El primer libro de Olivari, La amada infiel, no gustó. Era demasiado dura, no existía todavía nexo alguno entre el lenguaje vulgar y el poético, pero ya el poeta irrumpía con su particular acento a escandalizar a los puristas que comulgaban sólo con las buenas tradiciones. En 1926 llegó La musa de la mala pata , con su mensaje agridulce, fuerte, sincero. Cierto es que desde el punto de vista ortodoxo adolecía bastante : era quizá simplón en el lenguaje, pero desgarradoramente expresivo en lo hondo de su textura conceptual. Olivari buscaba la belleza por los caminos menos convencionales, que no habían sido transitados antes. En el ´29 aparece El gato escaldado y se produjo una especie de revolución. En esa época aún no se habían roto los diques del lenguaje. El gato escaldado rebosaba humanidad, era fuerza sangrante, viva como las voces de los autores de las coplas del escenario.
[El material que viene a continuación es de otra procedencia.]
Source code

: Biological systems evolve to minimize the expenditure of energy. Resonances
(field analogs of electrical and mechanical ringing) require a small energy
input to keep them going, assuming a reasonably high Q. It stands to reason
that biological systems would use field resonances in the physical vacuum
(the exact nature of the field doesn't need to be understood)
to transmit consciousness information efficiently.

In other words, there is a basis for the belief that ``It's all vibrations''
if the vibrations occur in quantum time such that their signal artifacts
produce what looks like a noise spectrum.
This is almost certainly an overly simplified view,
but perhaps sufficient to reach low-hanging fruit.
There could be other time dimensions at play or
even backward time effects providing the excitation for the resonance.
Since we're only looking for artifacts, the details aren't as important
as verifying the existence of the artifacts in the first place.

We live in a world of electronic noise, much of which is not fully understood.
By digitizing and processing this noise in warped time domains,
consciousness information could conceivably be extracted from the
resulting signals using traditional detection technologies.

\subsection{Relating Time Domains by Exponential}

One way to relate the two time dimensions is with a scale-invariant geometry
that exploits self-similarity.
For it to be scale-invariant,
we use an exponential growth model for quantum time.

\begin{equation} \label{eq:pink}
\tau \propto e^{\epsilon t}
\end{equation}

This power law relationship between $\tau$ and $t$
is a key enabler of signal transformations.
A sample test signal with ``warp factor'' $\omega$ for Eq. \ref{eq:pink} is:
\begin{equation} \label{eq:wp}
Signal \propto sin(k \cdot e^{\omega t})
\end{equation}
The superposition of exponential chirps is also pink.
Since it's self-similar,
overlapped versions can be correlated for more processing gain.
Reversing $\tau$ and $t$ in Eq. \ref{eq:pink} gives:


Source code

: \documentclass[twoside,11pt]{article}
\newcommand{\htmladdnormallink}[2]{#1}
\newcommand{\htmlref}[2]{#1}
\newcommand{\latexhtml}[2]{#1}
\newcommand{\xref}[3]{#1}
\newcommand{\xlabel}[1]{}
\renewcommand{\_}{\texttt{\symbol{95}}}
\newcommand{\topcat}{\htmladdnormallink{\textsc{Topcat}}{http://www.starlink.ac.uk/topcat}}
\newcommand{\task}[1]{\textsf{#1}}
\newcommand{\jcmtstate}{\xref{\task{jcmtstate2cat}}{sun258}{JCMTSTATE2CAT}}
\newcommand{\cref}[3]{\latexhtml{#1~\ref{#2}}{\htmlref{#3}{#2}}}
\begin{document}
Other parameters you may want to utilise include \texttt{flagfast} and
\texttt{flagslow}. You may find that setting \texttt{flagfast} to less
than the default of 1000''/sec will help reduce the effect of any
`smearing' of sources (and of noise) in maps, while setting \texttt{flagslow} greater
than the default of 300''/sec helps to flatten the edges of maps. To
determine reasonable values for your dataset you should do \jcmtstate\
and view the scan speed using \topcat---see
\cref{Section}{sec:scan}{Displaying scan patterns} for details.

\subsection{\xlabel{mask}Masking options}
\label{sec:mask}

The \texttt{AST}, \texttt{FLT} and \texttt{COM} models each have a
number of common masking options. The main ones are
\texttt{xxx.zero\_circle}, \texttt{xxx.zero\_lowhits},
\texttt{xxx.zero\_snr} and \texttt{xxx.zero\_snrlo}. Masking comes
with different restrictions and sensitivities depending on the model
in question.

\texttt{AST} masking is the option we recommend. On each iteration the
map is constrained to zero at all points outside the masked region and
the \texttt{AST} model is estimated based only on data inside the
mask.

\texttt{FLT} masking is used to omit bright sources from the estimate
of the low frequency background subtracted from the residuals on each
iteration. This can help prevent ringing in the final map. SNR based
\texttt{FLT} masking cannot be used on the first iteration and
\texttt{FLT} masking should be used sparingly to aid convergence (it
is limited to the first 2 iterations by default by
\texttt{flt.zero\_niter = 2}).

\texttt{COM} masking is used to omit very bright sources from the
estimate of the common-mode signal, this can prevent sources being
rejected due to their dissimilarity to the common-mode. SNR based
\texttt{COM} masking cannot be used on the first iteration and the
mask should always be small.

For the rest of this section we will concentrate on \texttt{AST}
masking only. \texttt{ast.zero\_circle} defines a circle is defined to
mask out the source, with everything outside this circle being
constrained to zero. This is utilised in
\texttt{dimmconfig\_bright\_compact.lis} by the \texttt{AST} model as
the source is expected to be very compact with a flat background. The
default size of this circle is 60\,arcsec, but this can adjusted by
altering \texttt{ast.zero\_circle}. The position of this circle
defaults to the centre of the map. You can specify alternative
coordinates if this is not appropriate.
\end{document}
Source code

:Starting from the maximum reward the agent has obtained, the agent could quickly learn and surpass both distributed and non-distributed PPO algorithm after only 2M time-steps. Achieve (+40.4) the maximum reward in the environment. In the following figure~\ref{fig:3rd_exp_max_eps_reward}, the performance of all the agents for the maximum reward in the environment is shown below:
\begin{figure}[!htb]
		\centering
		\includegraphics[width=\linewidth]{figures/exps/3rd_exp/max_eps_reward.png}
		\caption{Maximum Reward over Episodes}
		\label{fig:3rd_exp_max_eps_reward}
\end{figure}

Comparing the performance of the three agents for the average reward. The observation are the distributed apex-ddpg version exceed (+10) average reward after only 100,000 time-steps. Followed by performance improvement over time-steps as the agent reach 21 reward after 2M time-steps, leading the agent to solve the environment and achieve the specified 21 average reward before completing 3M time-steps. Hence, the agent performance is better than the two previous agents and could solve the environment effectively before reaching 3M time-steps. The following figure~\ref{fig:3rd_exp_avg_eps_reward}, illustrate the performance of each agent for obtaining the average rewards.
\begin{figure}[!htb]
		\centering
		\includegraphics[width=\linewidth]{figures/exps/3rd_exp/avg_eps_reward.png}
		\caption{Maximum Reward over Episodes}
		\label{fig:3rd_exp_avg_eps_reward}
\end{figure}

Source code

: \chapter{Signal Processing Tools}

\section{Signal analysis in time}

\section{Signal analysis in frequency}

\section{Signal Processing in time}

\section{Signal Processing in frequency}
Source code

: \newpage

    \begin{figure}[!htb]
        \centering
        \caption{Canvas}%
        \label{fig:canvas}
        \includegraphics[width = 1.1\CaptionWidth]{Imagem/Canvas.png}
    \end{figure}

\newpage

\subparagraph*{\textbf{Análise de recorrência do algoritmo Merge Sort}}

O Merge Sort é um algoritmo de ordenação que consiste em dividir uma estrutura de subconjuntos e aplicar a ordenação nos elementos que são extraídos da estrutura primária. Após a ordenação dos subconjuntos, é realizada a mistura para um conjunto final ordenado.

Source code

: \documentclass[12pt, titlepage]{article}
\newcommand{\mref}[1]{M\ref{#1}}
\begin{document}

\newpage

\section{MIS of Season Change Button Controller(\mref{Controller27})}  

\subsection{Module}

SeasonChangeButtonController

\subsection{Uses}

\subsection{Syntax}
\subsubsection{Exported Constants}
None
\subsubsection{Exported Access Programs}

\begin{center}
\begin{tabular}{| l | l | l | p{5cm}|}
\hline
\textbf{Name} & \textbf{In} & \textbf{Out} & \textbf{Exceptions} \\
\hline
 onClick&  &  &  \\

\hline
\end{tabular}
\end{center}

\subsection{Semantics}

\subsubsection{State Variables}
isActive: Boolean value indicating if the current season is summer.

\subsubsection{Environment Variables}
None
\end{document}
Era el lenguaje del tango hecho poesía, el rezongo de la ciudad, de un hijo maravillado que reprueba, burlonamente, cantando lo que hasta ese momento se había denostado.
Al muchacho perezoso, tristón y mal hablado siguió el hombre distraído y profundo, sentimental y pacífico, como extrañando algo que no había conocido. Le temía a la muerte.
Poco antes de morir, escribió: “Ahura que me estoy por ir / Tata Dios enseñame / cómo se debe morir”. Nos dejó el 22 de septiembre de 1966.